Democracy (Greek demos,”the people”; kratein, “to rule”), political system in which the people of a country rule through any form of government they choose to establish. In modern democracies, supreme authority is exercised for the most part by representatives elected by popular suffrage. The representatives may be supplanted by the electorate according to the legal procedures of recall and referendum, and they are, at least in principle, responsible to the electorate. In many democracies, such as the United States, both the executive head of government and the legislature are elected. In typical constitutional monarchies such as the United Kingdom and Norway, only the legislators are elected, and from their ranks a cabinet and a prime minister are chosen.
Although often used interchangeably, the terms democracy and republic are not synonymous.
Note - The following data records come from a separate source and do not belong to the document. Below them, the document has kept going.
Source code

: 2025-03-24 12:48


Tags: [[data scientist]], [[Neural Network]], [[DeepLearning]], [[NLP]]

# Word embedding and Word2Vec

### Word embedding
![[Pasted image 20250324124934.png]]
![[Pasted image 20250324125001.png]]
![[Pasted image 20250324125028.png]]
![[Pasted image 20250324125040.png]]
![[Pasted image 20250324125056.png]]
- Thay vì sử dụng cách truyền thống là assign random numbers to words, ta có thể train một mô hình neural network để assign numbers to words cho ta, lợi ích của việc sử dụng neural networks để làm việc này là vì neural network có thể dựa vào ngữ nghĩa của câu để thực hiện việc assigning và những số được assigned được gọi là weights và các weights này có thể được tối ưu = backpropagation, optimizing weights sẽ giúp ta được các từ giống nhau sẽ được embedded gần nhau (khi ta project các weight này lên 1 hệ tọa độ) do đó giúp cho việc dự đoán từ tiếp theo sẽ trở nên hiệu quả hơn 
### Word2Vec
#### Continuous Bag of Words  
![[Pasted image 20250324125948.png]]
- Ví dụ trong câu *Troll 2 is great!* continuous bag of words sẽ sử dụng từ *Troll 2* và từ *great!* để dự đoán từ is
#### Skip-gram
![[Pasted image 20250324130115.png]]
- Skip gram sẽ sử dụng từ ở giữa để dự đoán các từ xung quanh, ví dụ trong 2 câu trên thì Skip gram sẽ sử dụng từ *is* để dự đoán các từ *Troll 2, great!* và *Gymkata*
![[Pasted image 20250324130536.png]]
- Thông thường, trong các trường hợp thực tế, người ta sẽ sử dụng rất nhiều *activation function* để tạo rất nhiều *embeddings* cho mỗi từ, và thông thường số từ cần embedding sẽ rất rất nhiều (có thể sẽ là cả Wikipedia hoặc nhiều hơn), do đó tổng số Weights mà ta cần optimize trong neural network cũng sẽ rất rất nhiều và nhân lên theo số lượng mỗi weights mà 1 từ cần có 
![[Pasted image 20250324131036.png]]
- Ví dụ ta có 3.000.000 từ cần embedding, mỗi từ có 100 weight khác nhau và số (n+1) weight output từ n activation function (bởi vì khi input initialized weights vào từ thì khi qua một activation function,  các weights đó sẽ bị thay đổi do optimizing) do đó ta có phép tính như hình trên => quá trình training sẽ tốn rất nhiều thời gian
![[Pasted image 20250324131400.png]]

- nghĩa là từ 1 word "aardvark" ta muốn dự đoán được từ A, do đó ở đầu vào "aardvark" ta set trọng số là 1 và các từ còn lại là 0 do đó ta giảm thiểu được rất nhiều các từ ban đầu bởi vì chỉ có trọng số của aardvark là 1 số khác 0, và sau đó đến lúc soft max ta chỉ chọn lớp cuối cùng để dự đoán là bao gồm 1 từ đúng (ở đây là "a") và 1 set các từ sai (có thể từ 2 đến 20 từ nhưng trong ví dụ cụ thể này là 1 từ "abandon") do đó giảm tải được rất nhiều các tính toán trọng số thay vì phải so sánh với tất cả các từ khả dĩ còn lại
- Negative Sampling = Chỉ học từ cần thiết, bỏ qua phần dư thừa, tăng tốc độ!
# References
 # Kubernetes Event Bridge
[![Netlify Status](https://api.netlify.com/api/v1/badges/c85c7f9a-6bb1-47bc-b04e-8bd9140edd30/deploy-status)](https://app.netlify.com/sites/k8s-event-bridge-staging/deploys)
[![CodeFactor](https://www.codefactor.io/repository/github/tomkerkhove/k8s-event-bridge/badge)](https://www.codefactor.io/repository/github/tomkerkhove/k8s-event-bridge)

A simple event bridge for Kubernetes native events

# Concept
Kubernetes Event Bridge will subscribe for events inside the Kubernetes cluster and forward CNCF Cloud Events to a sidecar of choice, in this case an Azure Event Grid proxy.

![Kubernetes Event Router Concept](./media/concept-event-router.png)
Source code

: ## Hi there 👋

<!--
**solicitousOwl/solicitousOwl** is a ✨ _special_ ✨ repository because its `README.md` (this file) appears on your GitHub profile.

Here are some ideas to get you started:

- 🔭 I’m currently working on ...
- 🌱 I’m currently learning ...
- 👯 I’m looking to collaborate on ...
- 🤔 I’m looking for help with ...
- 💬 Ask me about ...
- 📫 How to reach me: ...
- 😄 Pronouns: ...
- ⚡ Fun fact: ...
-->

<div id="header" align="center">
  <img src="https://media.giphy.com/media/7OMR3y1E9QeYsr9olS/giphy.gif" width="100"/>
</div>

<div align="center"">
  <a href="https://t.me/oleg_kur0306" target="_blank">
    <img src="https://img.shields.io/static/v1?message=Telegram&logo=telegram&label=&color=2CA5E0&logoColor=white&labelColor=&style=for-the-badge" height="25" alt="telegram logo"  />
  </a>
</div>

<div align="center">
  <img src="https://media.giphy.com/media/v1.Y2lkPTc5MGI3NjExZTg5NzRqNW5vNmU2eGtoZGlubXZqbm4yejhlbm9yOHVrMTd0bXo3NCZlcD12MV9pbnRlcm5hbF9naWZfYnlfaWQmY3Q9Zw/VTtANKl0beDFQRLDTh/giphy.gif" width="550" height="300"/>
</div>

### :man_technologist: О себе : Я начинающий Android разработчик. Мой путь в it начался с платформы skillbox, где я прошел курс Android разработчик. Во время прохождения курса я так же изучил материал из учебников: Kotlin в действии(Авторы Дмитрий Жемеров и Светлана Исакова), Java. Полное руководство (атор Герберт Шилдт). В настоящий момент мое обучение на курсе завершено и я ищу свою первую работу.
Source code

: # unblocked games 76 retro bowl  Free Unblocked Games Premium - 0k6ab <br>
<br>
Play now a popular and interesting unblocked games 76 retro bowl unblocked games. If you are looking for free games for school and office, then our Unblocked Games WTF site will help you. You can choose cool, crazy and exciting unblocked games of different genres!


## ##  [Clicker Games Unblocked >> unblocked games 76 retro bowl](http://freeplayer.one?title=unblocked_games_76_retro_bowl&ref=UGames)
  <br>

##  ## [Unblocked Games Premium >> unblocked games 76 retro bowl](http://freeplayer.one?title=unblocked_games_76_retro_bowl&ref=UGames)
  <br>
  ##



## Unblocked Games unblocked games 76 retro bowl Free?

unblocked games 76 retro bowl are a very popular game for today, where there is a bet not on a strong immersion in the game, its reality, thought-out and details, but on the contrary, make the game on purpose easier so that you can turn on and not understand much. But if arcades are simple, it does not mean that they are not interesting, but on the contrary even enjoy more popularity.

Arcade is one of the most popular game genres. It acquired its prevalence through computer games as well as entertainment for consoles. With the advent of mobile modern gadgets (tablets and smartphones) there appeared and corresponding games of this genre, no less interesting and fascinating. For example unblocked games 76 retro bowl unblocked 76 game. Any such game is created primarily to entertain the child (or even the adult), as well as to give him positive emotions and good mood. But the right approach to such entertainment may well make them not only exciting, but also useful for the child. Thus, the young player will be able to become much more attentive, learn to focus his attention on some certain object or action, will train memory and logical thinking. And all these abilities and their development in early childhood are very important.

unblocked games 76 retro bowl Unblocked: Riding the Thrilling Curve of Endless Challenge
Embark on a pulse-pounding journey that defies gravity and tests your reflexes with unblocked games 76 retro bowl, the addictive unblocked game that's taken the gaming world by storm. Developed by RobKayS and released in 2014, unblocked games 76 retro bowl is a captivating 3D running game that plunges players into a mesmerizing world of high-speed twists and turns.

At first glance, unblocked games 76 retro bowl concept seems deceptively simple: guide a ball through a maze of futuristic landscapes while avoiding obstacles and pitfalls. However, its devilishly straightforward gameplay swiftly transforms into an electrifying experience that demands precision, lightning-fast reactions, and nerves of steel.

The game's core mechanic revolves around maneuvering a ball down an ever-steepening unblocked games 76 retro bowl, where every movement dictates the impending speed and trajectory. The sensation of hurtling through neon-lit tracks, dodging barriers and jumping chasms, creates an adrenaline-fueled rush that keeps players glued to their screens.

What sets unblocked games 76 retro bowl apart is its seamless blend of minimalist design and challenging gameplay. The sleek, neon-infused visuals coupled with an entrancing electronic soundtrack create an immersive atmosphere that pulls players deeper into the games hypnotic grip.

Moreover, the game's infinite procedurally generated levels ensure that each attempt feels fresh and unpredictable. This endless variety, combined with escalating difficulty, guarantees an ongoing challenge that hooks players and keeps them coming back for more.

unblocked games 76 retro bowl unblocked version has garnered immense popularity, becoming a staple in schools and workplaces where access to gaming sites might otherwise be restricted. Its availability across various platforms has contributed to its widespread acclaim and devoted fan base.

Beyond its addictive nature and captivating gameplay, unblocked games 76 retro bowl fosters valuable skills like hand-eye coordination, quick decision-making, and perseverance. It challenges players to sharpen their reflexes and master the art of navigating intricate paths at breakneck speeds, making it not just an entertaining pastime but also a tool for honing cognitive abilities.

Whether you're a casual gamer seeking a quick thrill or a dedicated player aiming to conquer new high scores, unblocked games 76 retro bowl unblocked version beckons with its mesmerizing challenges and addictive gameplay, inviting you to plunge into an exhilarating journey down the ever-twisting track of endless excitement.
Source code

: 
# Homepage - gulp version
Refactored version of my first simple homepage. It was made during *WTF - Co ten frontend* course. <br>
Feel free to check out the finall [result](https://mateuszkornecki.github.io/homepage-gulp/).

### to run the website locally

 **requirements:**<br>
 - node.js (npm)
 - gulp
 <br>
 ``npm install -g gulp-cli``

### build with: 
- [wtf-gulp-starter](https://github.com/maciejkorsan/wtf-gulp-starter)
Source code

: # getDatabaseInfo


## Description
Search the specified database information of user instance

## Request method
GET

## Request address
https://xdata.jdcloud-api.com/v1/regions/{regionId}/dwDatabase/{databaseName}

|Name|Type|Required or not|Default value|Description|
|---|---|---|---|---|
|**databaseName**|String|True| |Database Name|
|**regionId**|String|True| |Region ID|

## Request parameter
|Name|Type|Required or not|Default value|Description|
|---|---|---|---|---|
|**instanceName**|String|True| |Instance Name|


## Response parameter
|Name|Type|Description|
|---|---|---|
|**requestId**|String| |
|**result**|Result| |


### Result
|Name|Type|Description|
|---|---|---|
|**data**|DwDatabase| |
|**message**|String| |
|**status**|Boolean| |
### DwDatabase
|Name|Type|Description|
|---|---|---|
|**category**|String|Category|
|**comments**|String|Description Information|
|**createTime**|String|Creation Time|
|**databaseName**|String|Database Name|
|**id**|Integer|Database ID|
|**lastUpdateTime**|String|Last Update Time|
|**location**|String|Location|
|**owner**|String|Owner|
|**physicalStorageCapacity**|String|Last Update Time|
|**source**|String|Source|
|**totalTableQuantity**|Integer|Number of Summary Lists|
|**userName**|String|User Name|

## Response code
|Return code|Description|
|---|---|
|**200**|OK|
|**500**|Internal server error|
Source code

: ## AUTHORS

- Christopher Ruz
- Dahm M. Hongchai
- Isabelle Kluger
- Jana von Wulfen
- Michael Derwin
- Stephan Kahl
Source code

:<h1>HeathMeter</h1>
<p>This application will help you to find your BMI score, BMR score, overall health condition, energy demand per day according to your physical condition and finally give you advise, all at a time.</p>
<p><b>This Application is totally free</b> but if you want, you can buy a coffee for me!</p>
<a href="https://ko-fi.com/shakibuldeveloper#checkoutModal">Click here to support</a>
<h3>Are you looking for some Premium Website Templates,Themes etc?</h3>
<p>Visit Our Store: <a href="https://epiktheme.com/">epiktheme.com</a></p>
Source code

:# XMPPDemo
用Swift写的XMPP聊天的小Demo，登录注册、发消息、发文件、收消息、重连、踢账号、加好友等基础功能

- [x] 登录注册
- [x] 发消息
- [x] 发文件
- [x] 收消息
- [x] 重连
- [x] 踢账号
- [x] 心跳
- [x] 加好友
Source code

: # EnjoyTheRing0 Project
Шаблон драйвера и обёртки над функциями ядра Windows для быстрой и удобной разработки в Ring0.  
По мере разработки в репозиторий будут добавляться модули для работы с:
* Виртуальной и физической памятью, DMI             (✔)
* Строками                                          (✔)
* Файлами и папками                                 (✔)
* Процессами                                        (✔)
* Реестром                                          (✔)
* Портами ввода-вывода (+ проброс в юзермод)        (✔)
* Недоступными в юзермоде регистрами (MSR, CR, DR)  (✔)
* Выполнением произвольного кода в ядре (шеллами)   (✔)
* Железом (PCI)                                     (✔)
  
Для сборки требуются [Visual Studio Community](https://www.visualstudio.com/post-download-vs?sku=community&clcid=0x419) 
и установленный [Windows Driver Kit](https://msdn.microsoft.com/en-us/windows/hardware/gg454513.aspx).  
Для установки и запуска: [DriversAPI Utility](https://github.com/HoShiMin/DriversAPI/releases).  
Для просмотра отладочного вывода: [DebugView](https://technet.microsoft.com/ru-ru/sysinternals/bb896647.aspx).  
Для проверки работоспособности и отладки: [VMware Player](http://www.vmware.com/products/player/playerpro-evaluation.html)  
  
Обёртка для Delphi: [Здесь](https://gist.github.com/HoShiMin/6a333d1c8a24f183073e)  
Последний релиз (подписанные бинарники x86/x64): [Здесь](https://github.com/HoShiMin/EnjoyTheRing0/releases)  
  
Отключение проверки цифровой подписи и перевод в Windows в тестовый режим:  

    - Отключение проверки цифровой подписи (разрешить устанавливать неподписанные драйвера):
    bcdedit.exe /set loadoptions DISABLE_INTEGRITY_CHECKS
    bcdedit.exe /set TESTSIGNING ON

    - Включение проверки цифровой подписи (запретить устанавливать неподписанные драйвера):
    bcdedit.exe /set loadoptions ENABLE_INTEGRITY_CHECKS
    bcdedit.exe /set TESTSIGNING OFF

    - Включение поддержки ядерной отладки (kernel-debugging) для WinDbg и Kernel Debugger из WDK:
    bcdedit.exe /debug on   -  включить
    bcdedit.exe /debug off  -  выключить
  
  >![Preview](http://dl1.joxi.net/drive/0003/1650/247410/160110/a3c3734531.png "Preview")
Both systems delegate the power to govern to their elected representatives. In a republic, however, these officials are expected to act on their own best judgment of the needs and interests of the country. The officials in a democracy more generally and directly reflect the known or ascertained views of their constituents, sometimes subordinating their own judgment.
Rule by the people played an important part in the democracies of the pre-Christian era. The democracies of the city-states of classical Greece and of Rome during the early years of the Republic were unlike the democracies of today. They were direct democracies, in which all citizens could speak and vote in assemblies that resembled New England town meetings. Representative government was unknown and unnecessary because of the small size of the city-states (almost never more than 10,000 citizens). Ancient democracy did not presuppose equality of all individuals; the majority of the populace, notably slaves and women, had no political rights. Athens, the greatest of the city democracies, limited the franchise to native-born citizens. Roman democracy resembled that of the Greeks, although Rome sometimes granted citizenship to men of non-Roman descent. The Roman Stoic philosophy, which defined the human race as part of a divine principle, and the Jewish and Christian religions, which emphasized the rights of the underprivileged and the equality of all before God, contributed to the development of modern democratic theory.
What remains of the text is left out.